• _The task_: Go through the data and count each line that has the string "autoGit". Give that count alone.

-------- Raw data

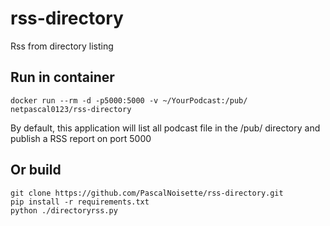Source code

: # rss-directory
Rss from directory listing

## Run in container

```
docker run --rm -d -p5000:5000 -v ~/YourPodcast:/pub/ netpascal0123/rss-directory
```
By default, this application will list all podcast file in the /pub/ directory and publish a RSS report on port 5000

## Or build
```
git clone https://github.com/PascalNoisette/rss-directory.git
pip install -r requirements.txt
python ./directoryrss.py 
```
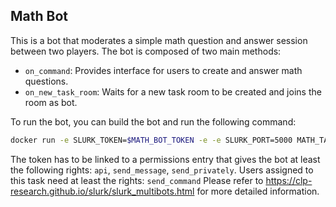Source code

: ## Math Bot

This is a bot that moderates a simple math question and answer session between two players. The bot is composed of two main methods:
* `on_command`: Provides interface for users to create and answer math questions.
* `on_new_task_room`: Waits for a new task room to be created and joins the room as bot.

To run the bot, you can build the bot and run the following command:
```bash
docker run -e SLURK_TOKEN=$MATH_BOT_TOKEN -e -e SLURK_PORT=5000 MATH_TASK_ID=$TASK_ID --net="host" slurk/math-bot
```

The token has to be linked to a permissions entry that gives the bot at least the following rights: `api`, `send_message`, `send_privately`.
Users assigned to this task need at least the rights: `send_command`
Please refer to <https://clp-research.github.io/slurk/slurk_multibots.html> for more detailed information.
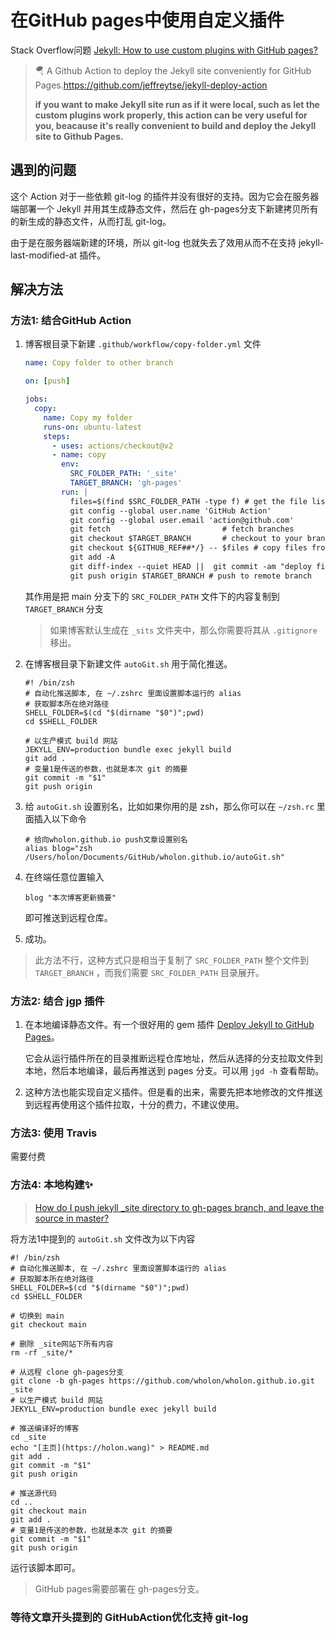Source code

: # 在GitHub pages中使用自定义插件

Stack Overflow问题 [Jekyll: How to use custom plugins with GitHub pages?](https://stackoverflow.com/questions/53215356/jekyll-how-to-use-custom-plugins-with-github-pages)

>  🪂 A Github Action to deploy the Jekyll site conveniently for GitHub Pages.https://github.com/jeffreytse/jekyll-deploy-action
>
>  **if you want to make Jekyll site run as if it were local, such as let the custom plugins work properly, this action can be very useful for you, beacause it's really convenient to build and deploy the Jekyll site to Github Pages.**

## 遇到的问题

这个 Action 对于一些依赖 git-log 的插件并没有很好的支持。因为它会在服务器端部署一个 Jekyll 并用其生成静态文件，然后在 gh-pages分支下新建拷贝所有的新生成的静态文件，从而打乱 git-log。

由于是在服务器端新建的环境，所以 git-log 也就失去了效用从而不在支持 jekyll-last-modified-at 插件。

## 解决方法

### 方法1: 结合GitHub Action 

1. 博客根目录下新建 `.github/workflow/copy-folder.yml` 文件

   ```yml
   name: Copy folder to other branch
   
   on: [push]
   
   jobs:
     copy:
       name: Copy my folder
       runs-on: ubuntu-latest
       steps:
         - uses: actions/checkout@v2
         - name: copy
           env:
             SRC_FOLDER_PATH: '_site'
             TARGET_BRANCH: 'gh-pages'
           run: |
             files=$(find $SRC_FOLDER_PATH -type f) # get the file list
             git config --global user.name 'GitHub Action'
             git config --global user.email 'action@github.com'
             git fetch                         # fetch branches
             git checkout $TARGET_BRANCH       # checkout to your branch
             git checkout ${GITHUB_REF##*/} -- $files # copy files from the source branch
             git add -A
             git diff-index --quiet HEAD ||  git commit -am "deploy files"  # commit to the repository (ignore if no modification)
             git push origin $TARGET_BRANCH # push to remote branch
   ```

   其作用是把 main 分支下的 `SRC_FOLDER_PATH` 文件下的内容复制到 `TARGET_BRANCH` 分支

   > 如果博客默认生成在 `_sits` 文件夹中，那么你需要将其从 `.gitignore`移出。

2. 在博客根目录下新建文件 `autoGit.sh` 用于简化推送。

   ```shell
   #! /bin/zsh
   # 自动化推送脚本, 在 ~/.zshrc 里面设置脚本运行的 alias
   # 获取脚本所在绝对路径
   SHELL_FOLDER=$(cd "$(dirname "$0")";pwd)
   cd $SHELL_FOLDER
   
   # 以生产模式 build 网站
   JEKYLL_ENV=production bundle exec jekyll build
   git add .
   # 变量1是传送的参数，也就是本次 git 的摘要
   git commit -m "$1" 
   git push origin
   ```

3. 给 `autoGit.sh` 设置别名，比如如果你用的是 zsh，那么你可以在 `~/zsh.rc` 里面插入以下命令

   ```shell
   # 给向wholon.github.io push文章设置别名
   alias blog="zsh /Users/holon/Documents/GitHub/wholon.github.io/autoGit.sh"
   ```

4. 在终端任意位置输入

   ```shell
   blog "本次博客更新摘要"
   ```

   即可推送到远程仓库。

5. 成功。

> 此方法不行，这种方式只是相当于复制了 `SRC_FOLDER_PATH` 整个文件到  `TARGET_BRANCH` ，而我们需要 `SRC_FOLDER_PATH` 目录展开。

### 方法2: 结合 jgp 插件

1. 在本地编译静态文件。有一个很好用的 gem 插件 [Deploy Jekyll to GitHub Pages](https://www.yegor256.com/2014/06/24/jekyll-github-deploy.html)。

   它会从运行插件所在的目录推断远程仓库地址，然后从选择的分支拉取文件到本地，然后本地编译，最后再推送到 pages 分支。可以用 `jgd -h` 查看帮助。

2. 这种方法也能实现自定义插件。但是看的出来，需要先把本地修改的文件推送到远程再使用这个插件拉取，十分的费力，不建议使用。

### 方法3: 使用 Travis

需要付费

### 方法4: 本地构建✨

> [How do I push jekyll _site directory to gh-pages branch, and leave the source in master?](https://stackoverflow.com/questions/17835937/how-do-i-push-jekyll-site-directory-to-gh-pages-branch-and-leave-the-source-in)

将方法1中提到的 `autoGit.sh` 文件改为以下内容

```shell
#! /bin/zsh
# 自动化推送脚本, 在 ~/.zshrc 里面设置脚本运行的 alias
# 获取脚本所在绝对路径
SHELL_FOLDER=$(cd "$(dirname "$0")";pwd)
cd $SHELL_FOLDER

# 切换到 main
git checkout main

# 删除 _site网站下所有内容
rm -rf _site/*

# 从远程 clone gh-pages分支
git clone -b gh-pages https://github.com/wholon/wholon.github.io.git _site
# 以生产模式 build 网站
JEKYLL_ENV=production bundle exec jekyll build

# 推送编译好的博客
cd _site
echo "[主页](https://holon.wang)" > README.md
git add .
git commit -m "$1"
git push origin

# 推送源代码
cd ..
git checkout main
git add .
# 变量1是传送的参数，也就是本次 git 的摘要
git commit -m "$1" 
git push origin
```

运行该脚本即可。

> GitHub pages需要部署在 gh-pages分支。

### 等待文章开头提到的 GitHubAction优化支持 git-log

----------------

• _Written reply_: 4